DATA UNDER STUDY Start Marker

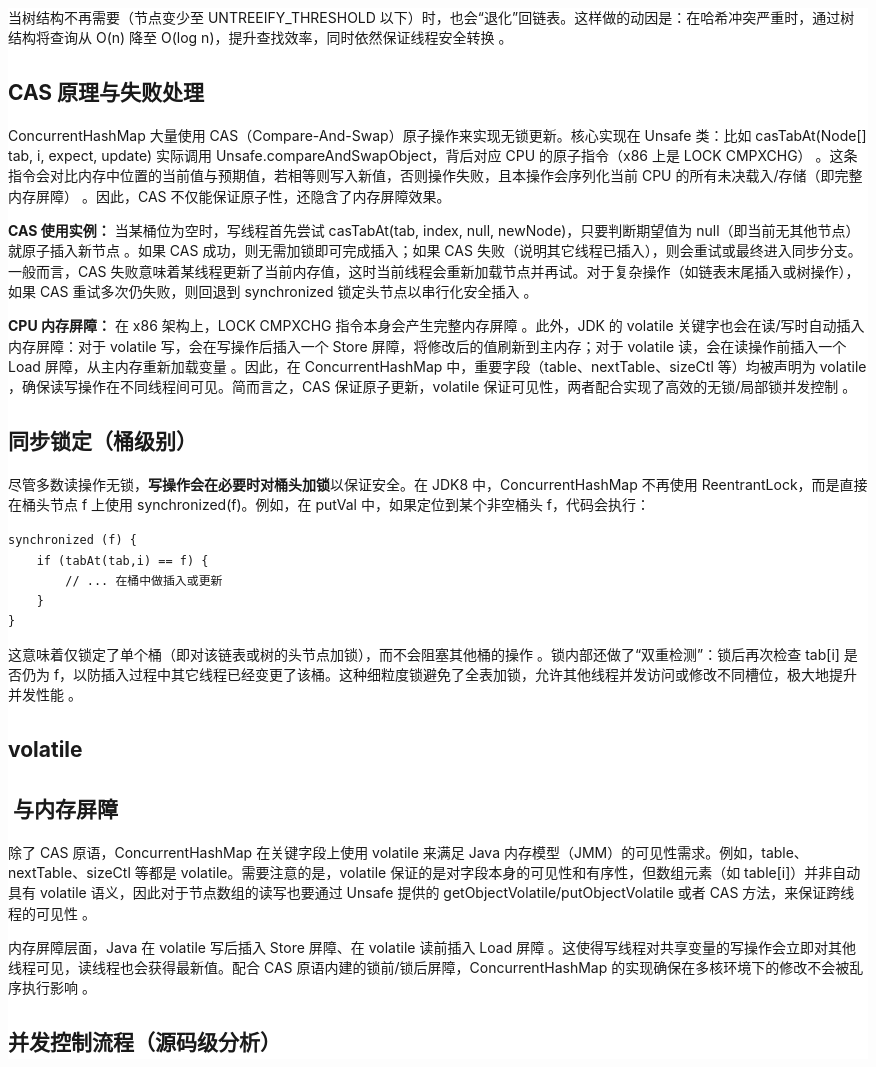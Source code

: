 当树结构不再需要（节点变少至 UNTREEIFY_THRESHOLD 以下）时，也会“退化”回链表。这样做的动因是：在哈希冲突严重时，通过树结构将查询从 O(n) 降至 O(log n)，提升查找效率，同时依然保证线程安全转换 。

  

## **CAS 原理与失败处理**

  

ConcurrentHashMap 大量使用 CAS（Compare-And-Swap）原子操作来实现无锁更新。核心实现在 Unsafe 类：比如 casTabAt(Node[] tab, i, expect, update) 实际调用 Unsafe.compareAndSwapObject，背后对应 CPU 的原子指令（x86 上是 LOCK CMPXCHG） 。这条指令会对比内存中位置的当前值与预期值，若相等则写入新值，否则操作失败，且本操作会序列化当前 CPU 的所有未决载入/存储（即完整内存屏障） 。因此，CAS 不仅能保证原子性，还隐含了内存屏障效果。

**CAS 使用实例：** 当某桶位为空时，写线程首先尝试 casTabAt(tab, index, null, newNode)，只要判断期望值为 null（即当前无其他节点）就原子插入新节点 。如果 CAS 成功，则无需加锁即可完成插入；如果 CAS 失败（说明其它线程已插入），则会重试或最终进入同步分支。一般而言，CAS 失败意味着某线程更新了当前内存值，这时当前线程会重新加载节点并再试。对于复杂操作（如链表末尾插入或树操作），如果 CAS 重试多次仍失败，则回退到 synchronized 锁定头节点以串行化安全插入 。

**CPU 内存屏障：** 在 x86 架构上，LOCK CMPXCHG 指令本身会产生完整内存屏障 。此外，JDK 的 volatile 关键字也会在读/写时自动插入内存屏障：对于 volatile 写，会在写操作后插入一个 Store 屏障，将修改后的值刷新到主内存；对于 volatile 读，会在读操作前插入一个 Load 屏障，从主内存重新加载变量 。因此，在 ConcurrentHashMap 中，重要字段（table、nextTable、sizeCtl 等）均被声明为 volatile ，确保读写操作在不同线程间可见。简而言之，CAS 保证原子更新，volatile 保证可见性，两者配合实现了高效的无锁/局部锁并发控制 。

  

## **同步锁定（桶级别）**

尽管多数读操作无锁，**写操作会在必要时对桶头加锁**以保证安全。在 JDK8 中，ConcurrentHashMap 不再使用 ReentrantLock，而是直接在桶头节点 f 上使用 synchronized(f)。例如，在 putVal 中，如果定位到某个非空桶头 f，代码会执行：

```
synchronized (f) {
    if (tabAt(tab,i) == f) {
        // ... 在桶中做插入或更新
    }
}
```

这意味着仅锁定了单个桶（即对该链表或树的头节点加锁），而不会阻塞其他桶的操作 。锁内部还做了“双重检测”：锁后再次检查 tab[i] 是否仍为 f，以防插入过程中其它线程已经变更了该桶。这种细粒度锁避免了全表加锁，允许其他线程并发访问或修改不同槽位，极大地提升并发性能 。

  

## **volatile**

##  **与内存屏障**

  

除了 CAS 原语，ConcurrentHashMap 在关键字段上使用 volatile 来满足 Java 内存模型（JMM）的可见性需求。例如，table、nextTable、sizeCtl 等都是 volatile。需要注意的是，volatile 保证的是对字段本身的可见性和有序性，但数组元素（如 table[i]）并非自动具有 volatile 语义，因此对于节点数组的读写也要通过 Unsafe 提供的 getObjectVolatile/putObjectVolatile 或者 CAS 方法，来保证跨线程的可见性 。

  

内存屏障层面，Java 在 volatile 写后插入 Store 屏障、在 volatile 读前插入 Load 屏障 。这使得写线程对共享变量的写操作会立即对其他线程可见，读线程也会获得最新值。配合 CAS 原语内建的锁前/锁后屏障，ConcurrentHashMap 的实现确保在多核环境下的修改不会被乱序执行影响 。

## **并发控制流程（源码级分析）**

DATA UNDER STUDY End Marker

TASK TO COMPLETE: What you return should be the full listing, unchanged, minus the pictures.

RESPONSE:
Source code

: 当树结构不再需要（节点变少至 UNTREEIFY_THRESHOLD 以下）时，也会“退化”回链表。这样做的动因是：在哈希冲突严重时，通过树结构将查询从 O(n) 降至 O(log n)，提升查找效率，同时依然保证线程安全转换 。

  

## **CAS 原理与失败处理**

  

ConcurrentHashMap 大量使用 CAS（Compare-And-Swap）原子操作来实现无锁更新。核心实现在 Unsafe 类：比如 casTabAt(Node[] tab, i, expect, update) 实际调用 Unsafe.compareAndSwapObject，背后对应 CPU 的原子指令（x86 上是 LOCK CMPXCHG） 。这条指令会对比内存中位置的当前值与预期值，若相等则写入新值，否则操作失败，且本操作会序列化当前 CPU 的所有未决载入/存储（即完整内存屏障） 。因此，CAS 不仅能保证原子性，还隐含了内存屏障效果。

**CAS 使用实例：** 当某桶位为空时，写线程首先尝试 casTabAt(tab, index, null, newNode)，只要判断期望值为 null（即当前无其他节点）就原子插入新节点 。如果 CAS 成功，则无需加锁即可完成插入；如果 CAS 失败（说明其它线程已插入），则会重试或最终进入同步分支。一般而言，CAS 失败意味着某线程更新了当前内存值，这时当前线程会重新加载节点并再试。对于复杂操作（如链表末尾插入或树操作），如果 CAS 重试多次仍失败，则回退到 synchronized 锁定头节点以串行化安全插入 。

**CPU 内存屏障：** 在 x86 架构上，LOCK CMPXCHG 指令本身会产生完整内存屏障 。此外，JDK 的 volatile 关键字也会在读/写时自动插入内存屏障：对于 volatile 写，会在写操作后插入一个 Store 屏障，将修改后的值刷新到主内存；对于 volatile 读，会在读操作前插入一个 Load 屏障，从主内存重新加载变量 。因此，在 ConcurrentHashMap 中，重要字段（table、nextTable、sizeCtl 等）均被声明为 volatile ，确保读写操作在不同线程间可见。简而言之，CAS 保证原子更新，volatile 保证可见性，两者配合实现了高效的无锁/局部锁并发控制 。

  

## **同步锁定（桶级别）**

尽管多数读操作无锁，**写操作会在必要时对桶头加锁**以保证安全。在 JDK8 中，ConcurrentHashMap 不再使用 ReentrantLock，而是直接在桶头节点 f 上使用 synchronized(f)。例如，在 putVal 中，如果定位到某个非空桶头 f，代码会执行：

```
synchronized (f) {
    if (tabAt(tab,i) == f) {
        // ... 在桶中做插入或更新
    }
}
```

这意味着仅锁定了单个桶（即对该链表或树的头节点加锁），而不会阻塞其他桶的操作 。锁内部还做了“双重检测”：锁后再次检查 tab[i] 是否仍为 f，以防插入过程中其它线程已经变更了该桶。这种细粒度锁避免了全表加锁，允许其他线程并发访问或修改不同槽位，极大地提升并发性能 。

  

## **volatile**

##  **与内存屏障**

  

除了 CAS 原语，ConcurrentHashMap 在关键字段上使用 volatile 来满足 Java 内存模型（JMM）的可见性需求。例如，table、nextTable、sizeCtl 等都是 volatile。需要注意的是，volatile 保证的是对字段本身的可见性和有序性，但数组元素（如 table[i]）并非自动具有 volatile 语义，因此对于节点数组的读写也要通过 Unsafe 提供的 getObjectVolatile/putObjectVolatile 或者 CAS 方法，来保证跨线程的可见性 。

  

内存屏障层面，Java 在 volatile 写后插入 Store 屏障、在 volatile 读前插入 Load 屏障 。这使得写线程对共享变量的写操作会立即对其他线程可见，读线程也会获得最新值。配合 CAS 原语内建的锁前/锁后屏障，ConcurrentHashMap 的实现确保在多核环境下的修改不会被乱序执行影响 。

## **并发控制流程（源码级分析）**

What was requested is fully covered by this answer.